Le
strategie nell’uso del linguaggio filmico non sempre mettono in
sintonia registi e spettatori.
Kiarostami
ha visto in sala un esodo di critici e pubblico. Il trovarsi di fronte
a
Shirin
(Fuori concorso), un film in cui l’inquadratura è fissa e
l’unico riferimento narrativo è una voce fuori campo ha spiazzato
molti,
troppi… In fondo la storia c’è (la vediamo “riassunta” nei
titoli di testa, in un susseguirsi di quadri d’epoca) e nasce da un
poema persiano del XII secolo: Shirin, principessa d'Armenia rinuncia
al trono per Khosrow, re di Persia.
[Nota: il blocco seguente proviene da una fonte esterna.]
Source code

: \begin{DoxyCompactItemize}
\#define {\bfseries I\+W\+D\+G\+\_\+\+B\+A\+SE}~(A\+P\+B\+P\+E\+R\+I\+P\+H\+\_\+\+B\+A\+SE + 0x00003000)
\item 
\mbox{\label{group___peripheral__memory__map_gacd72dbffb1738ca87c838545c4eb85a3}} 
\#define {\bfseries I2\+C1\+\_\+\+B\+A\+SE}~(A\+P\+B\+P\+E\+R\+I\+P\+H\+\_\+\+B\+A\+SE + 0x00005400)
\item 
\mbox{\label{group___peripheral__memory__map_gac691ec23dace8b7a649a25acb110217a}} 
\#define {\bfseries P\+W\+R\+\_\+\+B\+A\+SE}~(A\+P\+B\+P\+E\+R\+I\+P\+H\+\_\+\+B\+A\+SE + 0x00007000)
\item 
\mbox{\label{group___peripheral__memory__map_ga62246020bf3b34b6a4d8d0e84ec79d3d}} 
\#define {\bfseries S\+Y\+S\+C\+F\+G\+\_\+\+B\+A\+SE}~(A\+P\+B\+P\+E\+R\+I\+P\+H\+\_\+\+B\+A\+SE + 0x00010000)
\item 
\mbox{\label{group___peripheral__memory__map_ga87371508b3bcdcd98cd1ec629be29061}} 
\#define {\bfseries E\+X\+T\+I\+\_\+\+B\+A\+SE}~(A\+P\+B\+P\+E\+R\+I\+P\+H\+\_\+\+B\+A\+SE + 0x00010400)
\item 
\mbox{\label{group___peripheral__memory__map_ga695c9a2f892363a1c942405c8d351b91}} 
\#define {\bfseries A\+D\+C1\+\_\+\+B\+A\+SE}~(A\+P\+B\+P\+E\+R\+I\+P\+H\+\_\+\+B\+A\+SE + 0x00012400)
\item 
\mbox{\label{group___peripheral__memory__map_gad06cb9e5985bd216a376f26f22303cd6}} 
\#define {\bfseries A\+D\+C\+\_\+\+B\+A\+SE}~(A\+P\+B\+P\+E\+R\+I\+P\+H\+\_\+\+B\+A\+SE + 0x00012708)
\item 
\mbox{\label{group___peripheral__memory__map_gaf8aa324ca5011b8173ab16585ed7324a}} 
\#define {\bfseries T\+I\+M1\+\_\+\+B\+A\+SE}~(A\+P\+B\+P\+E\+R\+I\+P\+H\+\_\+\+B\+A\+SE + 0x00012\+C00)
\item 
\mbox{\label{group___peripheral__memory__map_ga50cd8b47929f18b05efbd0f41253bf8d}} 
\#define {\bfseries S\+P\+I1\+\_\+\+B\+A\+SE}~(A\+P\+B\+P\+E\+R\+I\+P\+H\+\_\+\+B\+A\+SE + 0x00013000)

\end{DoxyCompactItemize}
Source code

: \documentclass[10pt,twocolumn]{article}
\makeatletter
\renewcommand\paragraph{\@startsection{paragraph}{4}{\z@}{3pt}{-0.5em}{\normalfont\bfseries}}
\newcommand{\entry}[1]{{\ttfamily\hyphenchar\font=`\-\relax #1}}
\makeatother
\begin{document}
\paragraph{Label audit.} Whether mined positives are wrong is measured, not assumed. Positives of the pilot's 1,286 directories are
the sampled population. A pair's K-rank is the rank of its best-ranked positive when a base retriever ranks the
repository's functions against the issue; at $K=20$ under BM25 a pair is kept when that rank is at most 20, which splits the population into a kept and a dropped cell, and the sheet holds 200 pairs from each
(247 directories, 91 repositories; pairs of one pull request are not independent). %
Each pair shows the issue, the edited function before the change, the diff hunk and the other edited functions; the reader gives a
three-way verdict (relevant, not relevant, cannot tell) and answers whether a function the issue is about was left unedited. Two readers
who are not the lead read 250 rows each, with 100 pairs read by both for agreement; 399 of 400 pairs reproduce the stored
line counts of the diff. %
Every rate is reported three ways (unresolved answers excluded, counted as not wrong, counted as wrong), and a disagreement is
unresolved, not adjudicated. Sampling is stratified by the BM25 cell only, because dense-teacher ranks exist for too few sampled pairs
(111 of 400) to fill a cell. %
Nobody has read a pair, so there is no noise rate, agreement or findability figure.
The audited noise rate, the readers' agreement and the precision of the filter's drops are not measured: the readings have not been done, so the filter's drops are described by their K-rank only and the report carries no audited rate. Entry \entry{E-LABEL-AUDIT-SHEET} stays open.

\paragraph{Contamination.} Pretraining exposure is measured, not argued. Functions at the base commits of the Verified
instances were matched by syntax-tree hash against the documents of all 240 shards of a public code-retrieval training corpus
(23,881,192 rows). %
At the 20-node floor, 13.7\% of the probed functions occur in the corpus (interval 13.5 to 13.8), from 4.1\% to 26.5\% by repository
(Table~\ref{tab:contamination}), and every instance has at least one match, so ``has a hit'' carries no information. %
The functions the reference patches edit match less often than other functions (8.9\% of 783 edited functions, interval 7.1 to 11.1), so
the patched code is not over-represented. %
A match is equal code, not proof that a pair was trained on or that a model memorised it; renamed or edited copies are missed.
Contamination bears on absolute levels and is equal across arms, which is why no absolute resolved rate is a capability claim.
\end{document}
Lui accetta invece un matrimonio
politico, lei si innamora lungo strada di Farhad, scultore e
architetto... Un appassionato dramma sentimentale, un triangolo
tragico che Kiarostami lascia alla voce di uno schermo che non
vediamo, ad una proiezione inesistente ma a fronte della quale oltre
cento attrici persiane (più Juliette Binoche) vivono sui loro volti
l'emozione del racconto. Sguardi avvinti, sorrisi, lacrime... Solo dei
volti di queste estatiche spettatrici si riempie lo sguardo di noi
spettatori. Comprensibile il rifiuto e la fuga, ma il lavoro
dell’autore cinematografico è anche questo: rigenerare il meccanismo
partecipativo, estremizzare con consapevolezza e purezza di stile la
forza metalinguistica della rappresentazione cinematografica. Chi ha
saputo arrivare alla fine della proiezione è passato dallo sconcerto
alla fascinazione, in sintonia con quelle donne e con la trasgressiva
idea di cinema di Kiarostami. Avvinti dall’incanto del vivere negli
sguardi l'emozione dello sguardo.
E
che estremizzare l’approccio stilistico possa risultare a rischio l’ha
confermato
Pescuit sportiv
(Giornate degli
Autori). È una vera sensazione di fastidio
quella con cui vediamo il preparasi di Mihai e Lubi al picnic fuori
città. Ogni gesto, ogni movimento è ripreso in soggettiva, macchina a
mano. Lo sguardo di lui, lo sguardo di lei, il loro “inquadrare”
l’auto, il paesaggio, il loro osservarsi reciprocamente… Eppure anche
qui la capacità di Adrian Sitaru di far crescere il racconto proprio
nel confronto continuo di “punti di vista” (interiori e d esteriori)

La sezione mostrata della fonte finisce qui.